The Israeli leaders, both military and political, were overjoyed. They were interested in undermining Abbas, because he enjoyed Bush’s confidence and because his stated position made it harder to justify their refusal to enter substantive negotiations. They did everything to demolish Fatah. To ensure this, they arrested Marwan Barghouti, the only person capable of keeping Fatah together.

The victory of Hamas suited their aims completely. With Hamas one does not have to talk, to offer withdrawal from the occupied territories and the dismantling of settlements. Hamas is that contemporary monster, a “terrorist” organization, and with terrorists there is nothing to discuss.

SO WHY were people in Jerusalem not satisfied this week? And why did they decide “not to interfere”?

True, the media and the politicians, who have helped for years to incite the Palestinian organizations against each other, showed their satisfaction and boasted “we told you so”. Look how the Arabs kill each other. Ehud Barak was right, when he said years ago that our country is “a villa in the jungle”.

But behind the scenes, voices of embarrassment, even anxiety, could be heard.

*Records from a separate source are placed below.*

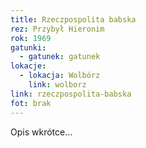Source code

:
 ```yaml
---
title: Rzeczpospolita babska
rez: Przybył Hieronim
rok: 1969
gatunki: 
  - gatunek: gatunek
lokacje:
  - lokacja: Wolbórz
    link: wolborz
link: rzeczpospolita-babska
fot: brak
---
```

Opis wkrótce…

The turning of the Gaza Strip into Hamastan has created a situation for which our leaders were not ready. What to do now? To cut off Gazaaltogether and let the people there starve to death? To establish contacts with Hamas? To occupy Gazaagain, now that it has become one big tank trap? To ask the UN to station international troops there – and if so, how many countries would be crazy enough to risk their soldiers in this hell?